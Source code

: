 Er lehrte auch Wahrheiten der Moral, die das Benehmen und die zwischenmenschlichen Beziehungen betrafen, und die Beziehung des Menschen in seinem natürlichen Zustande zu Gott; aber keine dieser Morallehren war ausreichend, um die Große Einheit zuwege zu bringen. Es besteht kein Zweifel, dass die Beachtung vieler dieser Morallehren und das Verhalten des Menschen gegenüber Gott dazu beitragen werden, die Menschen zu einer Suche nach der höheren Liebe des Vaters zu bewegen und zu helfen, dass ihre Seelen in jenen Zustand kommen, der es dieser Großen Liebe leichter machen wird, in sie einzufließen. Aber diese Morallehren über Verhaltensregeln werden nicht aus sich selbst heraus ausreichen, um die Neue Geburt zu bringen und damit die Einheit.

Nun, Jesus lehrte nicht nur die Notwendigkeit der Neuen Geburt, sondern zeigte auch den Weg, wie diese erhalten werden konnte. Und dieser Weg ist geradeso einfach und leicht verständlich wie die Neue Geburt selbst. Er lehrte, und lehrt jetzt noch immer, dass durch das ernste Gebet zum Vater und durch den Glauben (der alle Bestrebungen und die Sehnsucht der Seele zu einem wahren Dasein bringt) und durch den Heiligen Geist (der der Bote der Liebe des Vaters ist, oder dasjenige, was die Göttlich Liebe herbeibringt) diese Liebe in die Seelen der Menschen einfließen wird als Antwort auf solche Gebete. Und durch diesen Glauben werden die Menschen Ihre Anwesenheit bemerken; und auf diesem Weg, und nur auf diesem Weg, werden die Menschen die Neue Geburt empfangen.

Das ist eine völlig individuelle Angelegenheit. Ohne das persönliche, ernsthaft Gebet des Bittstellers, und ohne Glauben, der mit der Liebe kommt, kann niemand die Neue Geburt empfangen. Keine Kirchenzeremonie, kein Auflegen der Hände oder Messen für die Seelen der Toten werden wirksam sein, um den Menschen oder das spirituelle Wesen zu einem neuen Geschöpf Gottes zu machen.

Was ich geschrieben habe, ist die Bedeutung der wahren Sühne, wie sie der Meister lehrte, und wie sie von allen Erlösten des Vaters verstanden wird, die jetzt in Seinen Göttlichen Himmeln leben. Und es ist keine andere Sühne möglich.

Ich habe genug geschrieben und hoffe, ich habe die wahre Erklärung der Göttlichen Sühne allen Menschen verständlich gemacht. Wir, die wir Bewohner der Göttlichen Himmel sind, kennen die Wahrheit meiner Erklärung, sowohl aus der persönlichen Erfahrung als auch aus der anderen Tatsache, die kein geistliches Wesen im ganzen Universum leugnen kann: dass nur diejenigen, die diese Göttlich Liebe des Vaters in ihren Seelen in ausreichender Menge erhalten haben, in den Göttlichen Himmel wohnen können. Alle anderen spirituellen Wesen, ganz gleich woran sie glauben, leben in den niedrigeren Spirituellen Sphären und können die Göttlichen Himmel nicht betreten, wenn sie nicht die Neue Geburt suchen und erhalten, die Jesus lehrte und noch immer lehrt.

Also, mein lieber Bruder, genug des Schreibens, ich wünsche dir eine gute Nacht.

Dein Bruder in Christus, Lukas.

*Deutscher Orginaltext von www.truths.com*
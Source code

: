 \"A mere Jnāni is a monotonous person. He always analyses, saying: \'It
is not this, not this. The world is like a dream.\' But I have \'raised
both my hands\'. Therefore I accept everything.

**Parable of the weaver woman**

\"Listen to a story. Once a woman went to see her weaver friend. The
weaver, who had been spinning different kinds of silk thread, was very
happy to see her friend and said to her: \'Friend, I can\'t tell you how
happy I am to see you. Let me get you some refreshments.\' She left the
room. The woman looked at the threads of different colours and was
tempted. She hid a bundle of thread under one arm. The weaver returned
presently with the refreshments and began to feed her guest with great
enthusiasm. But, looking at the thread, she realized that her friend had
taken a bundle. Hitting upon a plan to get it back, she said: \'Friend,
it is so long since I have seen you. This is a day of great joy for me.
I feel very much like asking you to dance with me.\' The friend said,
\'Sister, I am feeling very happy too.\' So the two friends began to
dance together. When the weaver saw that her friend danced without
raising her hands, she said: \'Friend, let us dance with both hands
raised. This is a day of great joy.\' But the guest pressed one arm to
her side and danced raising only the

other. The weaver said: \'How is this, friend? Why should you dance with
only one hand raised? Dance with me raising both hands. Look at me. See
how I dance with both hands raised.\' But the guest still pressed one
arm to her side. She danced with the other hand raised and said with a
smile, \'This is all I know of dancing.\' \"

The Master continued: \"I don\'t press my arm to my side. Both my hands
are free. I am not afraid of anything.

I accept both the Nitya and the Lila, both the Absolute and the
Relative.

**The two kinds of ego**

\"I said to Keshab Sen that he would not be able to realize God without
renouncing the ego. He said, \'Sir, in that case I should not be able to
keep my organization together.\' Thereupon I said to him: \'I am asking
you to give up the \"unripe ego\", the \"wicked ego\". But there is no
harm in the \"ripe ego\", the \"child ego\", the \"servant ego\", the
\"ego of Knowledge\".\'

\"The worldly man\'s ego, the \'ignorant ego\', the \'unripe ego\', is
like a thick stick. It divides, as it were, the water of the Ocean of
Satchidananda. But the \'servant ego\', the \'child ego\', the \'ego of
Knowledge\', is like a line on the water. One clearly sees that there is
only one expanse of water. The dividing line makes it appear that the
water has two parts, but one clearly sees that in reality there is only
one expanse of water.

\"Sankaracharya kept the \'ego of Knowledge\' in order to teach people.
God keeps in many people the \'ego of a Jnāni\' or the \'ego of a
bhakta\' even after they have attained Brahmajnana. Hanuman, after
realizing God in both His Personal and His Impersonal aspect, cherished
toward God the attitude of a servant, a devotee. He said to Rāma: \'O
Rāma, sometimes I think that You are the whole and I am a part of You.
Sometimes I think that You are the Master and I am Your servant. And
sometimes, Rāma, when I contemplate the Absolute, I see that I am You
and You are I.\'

───

**WORK REQUIRED**
Give the tally of lines in the listing above that contain the string "together", with nothing besides it.

**WORKED SOLUTION**
2